She made a mouth, and Mrs. Carter commented gaily: "You rogue! All the men take an interest in you. You don't think you could care for him, then, at all?"

"Why, mother, what a question! Why do you ask? Is it so essential that I should?"

"Oh, not that exactly," replied Mrs. Carter, sweetly, bracing herself for a word which she felt incumbent upon her; "but think of his position. He comes of such a good family, and he must be heir to a considerable fortune in his own right. Oh, Bevy, I don't want to hurry or spoil your life in any way, but do keep in mind the future. With your tastes and instincts money is so essential, and unless you marry it I don't know where you are to get it.
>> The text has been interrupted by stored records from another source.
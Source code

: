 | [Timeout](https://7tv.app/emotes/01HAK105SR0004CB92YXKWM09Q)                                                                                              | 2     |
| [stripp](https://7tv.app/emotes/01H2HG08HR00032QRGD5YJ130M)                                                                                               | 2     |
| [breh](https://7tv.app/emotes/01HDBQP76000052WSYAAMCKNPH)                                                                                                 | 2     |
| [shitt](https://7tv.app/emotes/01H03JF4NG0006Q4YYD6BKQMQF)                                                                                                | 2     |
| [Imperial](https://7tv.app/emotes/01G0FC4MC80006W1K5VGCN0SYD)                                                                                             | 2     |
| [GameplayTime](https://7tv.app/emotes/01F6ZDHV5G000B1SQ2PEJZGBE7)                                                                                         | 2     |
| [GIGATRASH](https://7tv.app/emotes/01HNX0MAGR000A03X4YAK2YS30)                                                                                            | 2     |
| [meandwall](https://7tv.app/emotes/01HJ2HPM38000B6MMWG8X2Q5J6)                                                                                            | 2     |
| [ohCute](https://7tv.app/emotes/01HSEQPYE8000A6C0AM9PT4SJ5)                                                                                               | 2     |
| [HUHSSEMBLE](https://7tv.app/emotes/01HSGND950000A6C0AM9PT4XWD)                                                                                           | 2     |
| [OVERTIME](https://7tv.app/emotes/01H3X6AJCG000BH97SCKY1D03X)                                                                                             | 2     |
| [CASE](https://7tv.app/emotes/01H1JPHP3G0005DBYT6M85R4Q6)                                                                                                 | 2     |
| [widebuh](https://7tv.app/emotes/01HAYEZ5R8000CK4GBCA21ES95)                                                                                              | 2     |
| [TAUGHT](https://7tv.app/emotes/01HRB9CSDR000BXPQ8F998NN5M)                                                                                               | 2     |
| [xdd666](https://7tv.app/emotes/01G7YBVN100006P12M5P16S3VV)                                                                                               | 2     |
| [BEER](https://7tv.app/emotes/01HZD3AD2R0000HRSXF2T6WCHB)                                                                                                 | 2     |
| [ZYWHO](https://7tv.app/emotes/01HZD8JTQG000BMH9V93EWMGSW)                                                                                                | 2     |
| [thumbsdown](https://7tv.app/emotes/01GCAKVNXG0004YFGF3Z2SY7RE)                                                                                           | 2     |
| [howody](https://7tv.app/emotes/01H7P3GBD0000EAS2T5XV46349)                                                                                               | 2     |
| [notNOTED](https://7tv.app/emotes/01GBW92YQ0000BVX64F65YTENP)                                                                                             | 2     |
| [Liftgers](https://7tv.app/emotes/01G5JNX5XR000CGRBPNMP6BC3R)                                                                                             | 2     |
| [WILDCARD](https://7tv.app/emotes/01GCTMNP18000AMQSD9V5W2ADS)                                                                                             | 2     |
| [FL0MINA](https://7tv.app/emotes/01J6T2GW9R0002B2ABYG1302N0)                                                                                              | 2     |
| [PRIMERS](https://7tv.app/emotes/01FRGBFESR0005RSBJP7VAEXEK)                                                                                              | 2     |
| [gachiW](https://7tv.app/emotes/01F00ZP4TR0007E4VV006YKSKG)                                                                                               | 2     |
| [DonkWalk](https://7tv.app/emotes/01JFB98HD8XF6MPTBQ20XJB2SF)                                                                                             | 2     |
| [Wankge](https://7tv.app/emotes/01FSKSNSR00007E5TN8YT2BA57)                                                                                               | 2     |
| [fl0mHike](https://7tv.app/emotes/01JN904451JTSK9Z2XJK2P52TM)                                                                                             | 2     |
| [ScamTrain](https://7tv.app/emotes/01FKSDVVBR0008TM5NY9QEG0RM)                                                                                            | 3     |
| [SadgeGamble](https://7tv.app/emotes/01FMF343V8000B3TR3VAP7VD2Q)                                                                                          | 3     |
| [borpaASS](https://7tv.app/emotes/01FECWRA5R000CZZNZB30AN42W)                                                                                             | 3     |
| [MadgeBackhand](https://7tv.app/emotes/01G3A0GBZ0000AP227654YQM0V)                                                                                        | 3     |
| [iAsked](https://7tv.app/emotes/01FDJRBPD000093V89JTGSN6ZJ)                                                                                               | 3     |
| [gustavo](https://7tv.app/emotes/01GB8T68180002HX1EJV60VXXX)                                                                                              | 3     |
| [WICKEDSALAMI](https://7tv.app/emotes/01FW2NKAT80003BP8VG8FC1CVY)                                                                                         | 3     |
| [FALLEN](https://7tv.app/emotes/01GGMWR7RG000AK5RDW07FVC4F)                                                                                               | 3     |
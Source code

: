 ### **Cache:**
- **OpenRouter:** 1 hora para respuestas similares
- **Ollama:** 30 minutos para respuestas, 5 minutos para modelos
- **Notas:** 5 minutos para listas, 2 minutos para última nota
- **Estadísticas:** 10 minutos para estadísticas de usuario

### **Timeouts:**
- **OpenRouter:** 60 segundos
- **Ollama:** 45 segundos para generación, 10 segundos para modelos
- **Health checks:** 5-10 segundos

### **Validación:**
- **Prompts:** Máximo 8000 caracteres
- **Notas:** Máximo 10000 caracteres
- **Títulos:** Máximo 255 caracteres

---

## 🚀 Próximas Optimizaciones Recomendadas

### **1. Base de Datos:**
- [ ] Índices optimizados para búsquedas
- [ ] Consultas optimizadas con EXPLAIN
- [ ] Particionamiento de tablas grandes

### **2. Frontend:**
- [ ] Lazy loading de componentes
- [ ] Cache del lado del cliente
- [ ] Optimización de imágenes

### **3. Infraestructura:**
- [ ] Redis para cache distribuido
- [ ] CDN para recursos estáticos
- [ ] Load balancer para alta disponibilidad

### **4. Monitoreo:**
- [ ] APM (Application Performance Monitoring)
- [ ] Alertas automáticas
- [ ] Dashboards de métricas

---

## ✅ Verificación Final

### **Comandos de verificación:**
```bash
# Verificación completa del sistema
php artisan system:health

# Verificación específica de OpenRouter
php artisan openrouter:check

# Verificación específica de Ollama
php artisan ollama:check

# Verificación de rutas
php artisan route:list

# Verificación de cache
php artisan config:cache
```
Your father was so thoughtless, and Rolfe's was even worse.

She sighed.

Berenice, for almost the first time in her life, took solemn heed of this thought. She pondered whether she could endure Braxmar as a life partner, follow him around the world, perhaps retransferring her abode to the South; but she could not make up her mind. This suggestion on the part of her mother rather poisoned the cup for her. To tell the truth, in this hour of doubt her thoughts turned vaguely to Cowperwood as one who represented in his avid way more of the things she truly desired. She remembered his wealth, his plaint that his new house could be only a museum, the manner in which he approached her with looks and voiceless suggestions. But he was old and married--out of the question, therefore--and Braxmar was young and charming. To think her mother should have been so tactless as to suggest the necessity for consideration in his case! It almost spoiled him for her. And was their financial state, then, as uncertain as her mother indicated?

In this crisis some of her previous social experiences became significant. For instance, only a few weeks previous to her meeting with Braxmar she had been visiting at the country estate of the Corscaden Batjers, at Redding Hills, Long Island, and had been sitting with her hostess in the morning room of Hillcrest, which commanded a lovely though distant view of Long Island Sound.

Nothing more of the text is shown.